レビュー
» 2016年03月04日 21時48分 公開

何が変わった?――「Xperia Z5 Premium」にAndroid 6.0を導入して感じたこと(2/2 ページ)

[田中聡,ITmedia]
前のページへ 1|2       

指紋認証+パターンの設定が可能に

 セキュリティ面の細かいところでは、指紋認証と併用できるロック解除方法に「パターン」を設定できるようになった。Xperia Z5 Premiumの指紋センサーは認証精度がいまひとつで、認証ミスが規定の回数を超え、何度かパスワードでの解除を余儀なくされていた。パスワードよりはパターンの方がスムーズなので、指紋認証に失敗したときのストレスを軽減できる(といってもマイナス1がマイナス0.5になるくらいの感覚だが)。

 そもそも指紋認証の精度を上げてほしいところだが、残念ながらAndroid 6.0でも精度が向上したとは感じられない。指紋を登録した後はスムーズなのだが、時間がたつと、指紋を認証してくれないことが多く、その点は6.0でもストレスを感じている。

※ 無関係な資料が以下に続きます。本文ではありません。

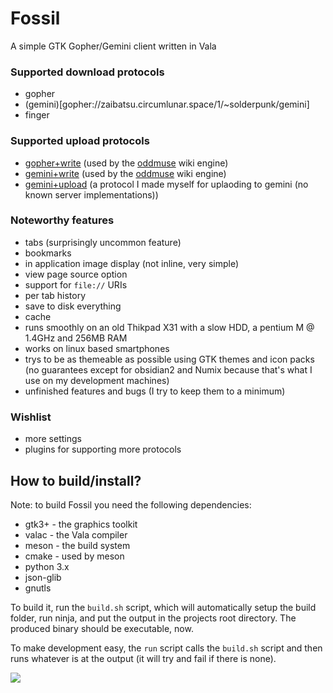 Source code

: # Fossil

A simple GTK Gopher/Gemini client written in Vala

### Supported download protocols
- gopher
- (gemini)[gopher://zaibatsu.circumlunar.space/1/~solderpunk/gemini]
- finger

### Supported upload protocols
- [gopher+write](https://alexschroeder.ch/wiki/2017-12-30_Gopher_Wiki) (used by the [oddmuse](https://oddmuse.org/) wiki engine)
- [gemini+write](https://alexschroeder.ch/wiki/2020-06-04_Gemini_Upload) (used by the [oddmuse](https://oddmuse.org/) wiki engine)
- [gemini+upload](https://alexschroeder.ch/wiki/Baschdels_spin_on_Gemini_uploading) (a protocol I made myself for uplaoding to gemini (no known server implementations))

### Noteworthy features
- tabs (surprisingly uncommon feature)
- bookmarks
- in application image display (not inline, very simple)
- view page source option
- support for `file://` URIs
- per tab history
- save to disk everything
- cache
- runs smoothly on an old Thikpad X31 with a slow HDD, a pentium M @ 1.4GHz and 256MB RAM
- works on linux based smartphones
- trys to be as themeable as possible using GTK themes and icon packs (no guarantees except for obsidian2 and Numix because that's what I use on my development machines)
- unfinished features and bugs (I try to keep them to a minimum)

### Wishlist
- more settings
- plugins for supporting more protocols

## How to build/install?
Note: to build Fossil you need the following dependencies:
- gtk3+ - the graphics toolkit
- valac - the Vala compiler
- meson - the build system
- cmake - used by meson
- python 3.x
- json-glib
- gnutls

To build it, run the `build.sh` script, which will automatically setup
the build folder, run ninja, and put the output in the projects root
directory. The produced binary should be executable, now.

To make development easy, the `run` script calls the `build.sh` script
and then runs whatever is at the output (it will try and fail if there is none).

![](https://cdn.discordapp.com/attachments/766326715244740618/824233938049695774/unknown.png)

Xperia Z5 PremiumXperia Z5 Premium 指紋認証とパターンを併用できるようになったが、指紋センサーの精度はいまひとつ……。登録時もスムーズに進まないことがあった

 なお、Android 6.0では電源を入れ直した直後は、指紋認証を設定していても、予備で設定しているパターンやパスワードでロックを解除をする形となった。これはiPhoneの指紋認証と同様の仕様だ。

5.0と6.0のベンチマークスコアを比較

 バージョンアップをしてからまだ1.5日しかたっていないので、最終的な評価は早いが、全体的により操作レスポンスが向上したと感じている。

 バージョンアップ前後で試したベンチマークのスコアを比較したところ、Android 6.0の方が数値が高かった。

 「AuTuTu Benchmark(v6.0.1)」でそれぞれ3回測ったところ、総合スコアはAndroid 5.0では66000〜77000台だったが、6.0では74000〜76000台と安定しており、平均値では6.0が2906ポイント上回った。CPUの平均値は5.0の方が高かったが、3Dは6.0の方が大きく向上しており、3Dゲームなどは6.0の方が、より快適に楽しめそうだ。

「AuTuTu Benchmark」のスコア(平均値)
Xperia Z5 Premium(5.0) Xperia Z5 Premium(6.0)
3D 25362 31093
UX 22624 22672
CPU 20307 17840
RAM 4578 4173
総合スコア 72872 75778

 「3D Mark(Sling Shot)」も3回計測したところ、Android 5.0が1129、1166、1182(平均1159)だったのに対し、6.0では1634、1642、1641(平均1639)と、大きく数値が向上した。

Xperia Z5 PremiumXperia Z5 Premium AuTuTu(写真=左)と3D Mark(写真=右)の結果

ATOK Passportで不具合発生

 余談だが、Android 6.0にアップデートをしたドコモのXperia Z5、Xperia Z5 Compact、Xperia Z5 Premiumでは、ATOK PassportのATOKクラウドサービスが使えない事象が確認されている。ATOKユーザーは注意したい。

3/8 19:00追記

 上記ATOKの不具合は、アップデートにより解消されている。


 OSバージョンアップをすると、UIが大きく変わって使いにくくなることを心配する声をよく聞くが、今回の6.0ではUI自体は大きく変わっておらず、新機能のNow on Tapやパフォーマンスの向上など、間違いなくプラスに思える部分が多い(カメラのUI変更は慣れが必要だが)。今回はドコモの対応も早く、同社の「Z5」ユーザーにとってはうれしいバージョンアップといえる。